1.1. Il motivo è inammissibile ex art. 360bis n. 1 c.p.c., alla luce del consolidato orientamento di questa Corte, secondo cui ‘ il diritto al risarcimento del danno da tardiva od incompleta trasposizione nell’ordinamento interno – realizzata solo con il d.lgs. 8 agosto 1991, n. 257 – delle direttive n. 75/362/CEE e n. 82/76/CEE, relative al compenso in favore dei medici ammessi ai corsi di specializzazione universitari, si prescrive (…) nel termine decennale decorrente dalla data di entrata in vigore (27 ottobre 1999) della legge 19 ottobre 1999, n. 370, il cui art. 11 ha riconosciuto il diritto ad una borsa di studio soltanto in favore di quanti, tra costoro, risultavano beneficiari delle sentenze irrevocabili emesse dal giudice amministrativo ‘ (così Sez. 6 – 3, Ordinanza n. 6606 del 20/03/2014, Rv. 630184 -01; nello stesso senso, ex multis , Sez. 3, Ordinanza n. 2958 del 31/01/2024; Sez. L, Ordinanza n. 18961 del 11/09/2020; Sez. 6 – L, Ordinanza n. 14112 del 07/07/2020; Sez. 6 – 3, Ordinanza n. 13281 del 1°/07/2020; Sez. 3 – , Ordinanza n. 13758 del 31/05/2018, Rv. 649044 – 01; Sez. 3 – , Sentenza n. 23199 del 15/11/2016, Rv. 642976 -01; Sez. 3, Sentenza n. 16104 del 26/06/2013, Rv. 626903 -01; Sez. 3, Sentenza n. 17868 del 31/08/2011, Rv. 619357 – 01); princìpi, com’è noto, risalenti alle
sentenze gemelle nn. 101813, 10814, 10815 e 10816 del 2011, confermati ancora di recente dalle Sezioni Unite di questa Corte (Sez. U, Sentenza n. 17619 del 31/05/2022).

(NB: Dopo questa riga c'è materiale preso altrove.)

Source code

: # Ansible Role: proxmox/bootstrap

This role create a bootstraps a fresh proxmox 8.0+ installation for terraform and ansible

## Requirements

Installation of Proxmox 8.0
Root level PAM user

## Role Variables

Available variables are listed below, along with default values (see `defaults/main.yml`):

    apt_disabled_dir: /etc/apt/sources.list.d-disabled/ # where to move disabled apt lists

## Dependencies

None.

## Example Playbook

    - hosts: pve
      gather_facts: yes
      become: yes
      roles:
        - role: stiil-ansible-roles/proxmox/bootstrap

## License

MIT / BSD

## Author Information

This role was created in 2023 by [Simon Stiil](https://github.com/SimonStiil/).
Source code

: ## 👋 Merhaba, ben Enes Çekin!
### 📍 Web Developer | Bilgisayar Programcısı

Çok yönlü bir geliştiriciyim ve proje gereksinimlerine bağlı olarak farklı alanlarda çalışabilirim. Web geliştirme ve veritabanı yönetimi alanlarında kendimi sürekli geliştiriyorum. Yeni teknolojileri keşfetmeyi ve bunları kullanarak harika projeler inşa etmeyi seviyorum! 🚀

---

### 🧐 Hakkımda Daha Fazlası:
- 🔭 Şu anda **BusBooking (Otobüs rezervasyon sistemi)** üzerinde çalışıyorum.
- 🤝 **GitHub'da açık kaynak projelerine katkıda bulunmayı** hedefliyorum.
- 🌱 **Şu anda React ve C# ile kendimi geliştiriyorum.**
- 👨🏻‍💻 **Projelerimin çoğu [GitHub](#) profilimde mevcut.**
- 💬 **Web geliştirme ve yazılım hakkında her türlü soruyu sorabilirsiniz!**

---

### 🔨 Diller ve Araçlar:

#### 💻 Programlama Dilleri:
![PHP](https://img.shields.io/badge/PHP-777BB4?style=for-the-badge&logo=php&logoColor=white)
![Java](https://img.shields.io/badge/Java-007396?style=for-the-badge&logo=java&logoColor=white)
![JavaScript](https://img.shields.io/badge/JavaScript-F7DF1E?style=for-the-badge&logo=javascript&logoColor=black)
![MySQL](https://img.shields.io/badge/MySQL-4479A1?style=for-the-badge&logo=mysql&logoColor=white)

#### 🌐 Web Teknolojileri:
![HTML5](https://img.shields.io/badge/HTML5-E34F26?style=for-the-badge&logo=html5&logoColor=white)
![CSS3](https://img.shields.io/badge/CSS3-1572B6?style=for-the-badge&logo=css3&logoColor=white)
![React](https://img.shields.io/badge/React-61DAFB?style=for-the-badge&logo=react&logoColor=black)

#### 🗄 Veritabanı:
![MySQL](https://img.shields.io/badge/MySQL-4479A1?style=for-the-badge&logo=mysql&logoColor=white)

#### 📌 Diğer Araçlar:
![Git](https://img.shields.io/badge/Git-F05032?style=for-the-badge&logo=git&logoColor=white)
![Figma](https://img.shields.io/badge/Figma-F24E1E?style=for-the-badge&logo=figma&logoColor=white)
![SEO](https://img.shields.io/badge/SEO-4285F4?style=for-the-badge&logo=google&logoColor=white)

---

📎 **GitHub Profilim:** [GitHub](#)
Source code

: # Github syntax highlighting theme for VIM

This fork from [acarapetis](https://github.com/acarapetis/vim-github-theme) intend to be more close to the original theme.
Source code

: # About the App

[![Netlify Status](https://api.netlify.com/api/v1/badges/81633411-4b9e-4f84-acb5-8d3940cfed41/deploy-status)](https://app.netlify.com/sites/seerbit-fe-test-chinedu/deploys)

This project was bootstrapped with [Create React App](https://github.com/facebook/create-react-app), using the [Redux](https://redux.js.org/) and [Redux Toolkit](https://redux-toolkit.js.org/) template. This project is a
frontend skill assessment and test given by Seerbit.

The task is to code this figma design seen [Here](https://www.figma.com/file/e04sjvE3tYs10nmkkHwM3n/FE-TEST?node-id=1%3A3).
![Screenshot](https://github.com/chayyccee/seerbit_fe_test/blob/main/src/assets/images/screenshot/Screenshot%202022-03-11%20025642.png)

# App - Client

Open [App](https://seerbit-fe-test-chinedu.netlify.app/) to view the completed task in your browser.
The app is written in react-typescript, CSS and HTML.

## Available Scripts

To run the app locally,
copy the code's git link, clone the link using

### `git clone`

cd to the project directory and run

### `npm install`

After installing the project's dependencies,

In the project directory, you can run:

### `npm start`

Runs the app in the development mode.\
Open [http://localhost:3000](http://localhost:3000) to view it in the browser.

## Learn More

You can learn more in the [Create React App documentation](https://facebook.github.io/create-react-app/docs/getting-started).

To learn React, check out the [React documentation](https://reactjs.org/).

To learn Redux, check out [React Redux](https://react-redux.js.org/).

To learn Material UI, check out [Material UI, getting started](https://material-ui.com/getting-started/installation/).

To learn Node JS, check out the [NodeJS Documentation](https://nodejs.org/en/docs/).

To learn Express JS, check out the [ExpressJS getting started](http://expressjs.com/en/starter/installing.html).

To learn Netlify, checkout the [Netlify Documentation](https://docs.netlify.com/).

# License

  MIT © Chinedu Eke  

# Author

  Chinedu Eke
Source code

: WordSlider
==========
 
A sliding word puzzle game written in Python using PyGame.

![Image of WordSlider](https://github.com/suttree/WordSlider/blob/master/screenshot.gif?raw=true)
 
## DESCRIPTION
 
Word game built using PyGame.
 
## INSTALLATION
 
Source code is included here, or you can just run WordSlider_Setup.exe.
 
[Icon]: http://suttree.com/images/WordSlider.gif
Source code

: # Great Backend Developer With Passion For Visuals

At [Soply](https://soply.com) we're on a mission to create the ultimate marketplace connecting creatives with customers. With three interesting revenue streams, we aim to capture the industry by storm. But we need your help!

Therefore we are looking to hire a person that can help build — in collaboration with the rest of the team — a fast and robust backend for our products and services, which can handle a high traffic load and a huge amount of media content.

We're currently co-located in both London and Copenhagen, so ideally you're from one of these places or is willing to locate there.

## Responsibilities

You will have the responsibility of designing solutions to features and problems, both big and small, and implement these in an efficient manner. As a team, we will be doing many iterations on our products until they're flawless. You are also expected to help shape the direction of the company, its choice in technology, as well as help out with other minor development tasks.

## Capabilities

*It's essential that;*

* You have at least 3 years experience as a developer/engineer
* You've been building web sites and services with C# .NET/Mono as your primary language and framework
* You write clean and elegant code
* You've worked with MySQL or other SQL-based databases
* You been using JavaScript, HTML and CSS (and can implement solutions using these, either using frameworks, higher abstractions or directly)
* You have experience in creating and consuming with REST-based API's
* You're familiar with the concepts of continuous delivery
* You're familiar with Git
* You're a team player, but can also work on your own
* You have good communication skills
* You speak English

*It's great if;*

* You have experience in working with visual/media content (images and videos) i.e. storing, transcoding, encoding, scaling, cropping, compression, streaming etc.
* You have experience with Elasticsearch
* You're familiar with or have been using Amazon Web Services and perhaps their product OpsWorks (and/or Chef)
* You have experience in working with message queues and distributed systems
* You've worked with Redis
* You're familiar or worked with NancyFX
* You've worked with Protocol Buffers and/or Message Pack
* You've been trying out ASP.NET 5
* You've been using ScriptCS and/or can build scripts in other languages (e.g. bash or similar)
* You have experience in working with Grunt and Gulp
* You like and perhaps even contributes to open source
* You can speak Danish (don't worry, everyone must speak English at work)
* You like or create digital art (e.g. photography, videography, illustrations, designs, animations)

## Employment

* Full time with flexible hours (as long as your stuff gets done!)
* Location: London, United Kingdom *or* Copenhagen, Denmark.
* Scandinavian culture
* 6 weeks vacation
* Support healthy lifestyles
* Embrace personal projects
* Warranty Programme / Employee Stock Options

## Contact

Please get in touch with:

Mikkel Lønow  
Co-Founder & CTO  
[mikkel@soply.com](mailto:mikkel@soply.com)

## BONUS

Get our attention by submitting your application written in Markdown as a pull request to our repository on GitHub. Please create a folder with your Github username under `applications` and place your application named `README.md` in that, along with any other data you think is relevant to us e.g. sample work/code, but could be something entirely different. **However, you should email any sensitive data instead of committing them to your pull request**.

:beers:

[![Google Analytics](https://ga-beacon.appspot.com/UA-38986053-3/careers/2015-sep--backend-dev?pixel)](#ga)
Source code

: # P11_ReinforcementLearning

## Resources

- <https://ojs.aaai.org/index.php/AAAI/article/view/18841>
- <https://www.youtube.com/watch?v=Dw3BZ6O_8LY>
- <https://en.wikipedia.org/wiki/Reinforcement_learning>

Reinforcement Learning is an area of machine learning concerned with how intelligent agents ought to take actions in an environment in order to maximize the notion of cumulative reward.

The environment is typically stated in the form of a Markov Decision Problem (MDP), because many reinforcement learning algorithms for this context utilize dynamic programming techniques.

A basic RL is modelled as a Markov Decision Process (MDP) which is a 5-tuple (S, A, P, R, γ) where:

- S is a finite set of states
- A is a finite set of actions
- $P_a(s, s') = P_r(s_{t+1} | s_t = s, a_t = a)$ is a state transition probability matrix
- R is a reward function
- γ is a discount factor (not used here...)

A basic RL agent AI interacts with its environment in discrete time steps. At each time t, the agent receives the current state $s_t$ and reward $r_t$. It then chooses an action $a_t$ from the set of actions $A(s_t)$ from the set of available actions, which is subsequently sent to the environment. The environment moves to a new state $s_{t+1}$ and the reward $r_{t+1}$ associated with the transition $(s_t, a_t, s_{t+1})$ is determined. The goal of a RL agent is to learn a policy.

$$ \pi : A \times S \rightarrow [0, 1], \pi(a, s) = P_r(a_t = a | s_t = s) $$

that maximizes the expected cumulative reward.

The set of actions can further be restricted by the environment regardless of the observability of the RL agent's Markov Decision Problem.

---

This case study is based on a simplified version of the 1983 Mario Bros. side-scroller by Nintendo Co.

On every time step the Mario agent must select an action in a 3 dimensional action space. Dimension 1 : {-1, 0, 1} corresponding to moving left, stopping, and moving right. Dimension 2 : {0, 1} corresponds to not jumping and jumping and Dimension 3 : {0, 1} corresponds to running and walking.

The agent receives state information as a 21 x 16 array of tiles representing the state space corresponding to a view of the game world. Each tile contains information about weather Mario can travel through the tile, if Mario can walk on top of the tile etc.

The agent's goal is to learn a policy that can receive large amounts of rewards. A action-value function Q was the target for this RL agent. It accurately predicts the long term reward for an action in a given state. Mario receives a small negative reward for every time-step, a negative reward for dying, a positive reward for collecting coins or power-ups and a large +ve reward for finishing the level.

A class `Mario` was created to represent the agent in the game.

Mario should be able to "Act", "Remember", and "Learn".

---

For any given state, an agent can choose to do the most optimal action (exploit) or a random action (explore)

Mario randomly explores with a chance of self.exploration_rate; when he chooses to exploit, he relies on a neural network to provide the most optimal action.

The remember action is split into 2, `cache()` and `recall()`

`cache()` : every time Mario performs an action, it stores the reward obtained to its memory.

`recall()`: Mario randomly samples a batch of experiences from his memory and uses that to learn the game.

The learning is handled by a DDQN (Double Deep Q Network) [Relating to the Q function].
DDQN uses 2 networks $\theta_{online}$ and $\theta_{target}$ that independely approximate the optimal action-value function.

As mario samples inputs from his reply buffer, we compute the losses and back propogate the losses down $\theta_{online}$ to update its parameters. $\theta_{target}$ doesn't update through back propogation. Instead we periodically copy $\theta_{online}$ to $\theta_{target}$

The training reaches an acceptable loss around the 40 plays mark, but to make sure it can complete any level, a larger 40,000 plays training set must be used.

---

1.2. Il principio appena ricordato non solo non collide, ma anzi è puntualmente conforme all’orientamento espresso dalla Corte di Giustizia nella sentenza COGNOME (CGUE, sentenza 19.5.2011, in causa C-452/09), invocata dal ricorrente. In tale sentenza infatti si è affermato che:
(a) lo Stato inadempiente nell’attuazione di una direttiva comunitaria, se convenuto in giudizio da chi domandi il risarcimento del danno causato dalla tardiva attuazione di quella direttiva, ben può opporre all’attore l’eccezione di prescrizione, se non fu lo Stato con il suo comportamento a causare la tardività del ricorso:
(b) l’accertamento da parte della Corte di giustizia della violazione del diritto dell’Unione europea è ininfluente sul dies a quo del termine di prescrizione, allorché detta violazione è fuori di dubbio (come già ritenuto da questa Corte con le sentenze nn. 10813, 10814, 10815 e 10816 del 2011, cui adde Sez. 3, Sentenza n. 17868 del 31/08/2011).
E nella vicenda oggi in esame l’inadempimento dello Stato italiano all’obbligo di remunerare la frequentazione delle scuole di specializzazione non era né dubitabile, né incerto .
Come noto la (allora) Comunità Europea nel 1975 volle dettare norme uniformi per ‘ agevolare l’esercizio effettivo del diritto di stabilimento e di libera prestazione dei servizi di medico ‘, e lo fece con due direttive coeve: la direttiva 75/362/CEE e la direttiva 75/363/CEE, ambedue del 16.6.1975.
La prima sancì l’obbligo per gli Stati membri di riconoscere l’efficacia giuridica dei diplomi rilasciati dagli altri Stati membri per l’esercizio della professione di medico; la seconda dettò i requisiti minimi necessari affinché il suddetto riconoscimento potesse avvenire, tra i quali la durata minima del corso di laurea e la frequentazione a tempo pieno di una ‘formazione specializzata’. L’una e l’altra di tali direttive vennero modificate qualche anno dopo dalla
Direttiva 82/76/CEE del Consiglio, del 26 gennaio 1982.
L’art. 13 di tale ultima direttiva aggiunse alla Direttiva 75/363/CEE un ‘Allegato’, contenente le ‘ caratteristiche della formazione a tempo pieno (…) dei medici specialisti ‘.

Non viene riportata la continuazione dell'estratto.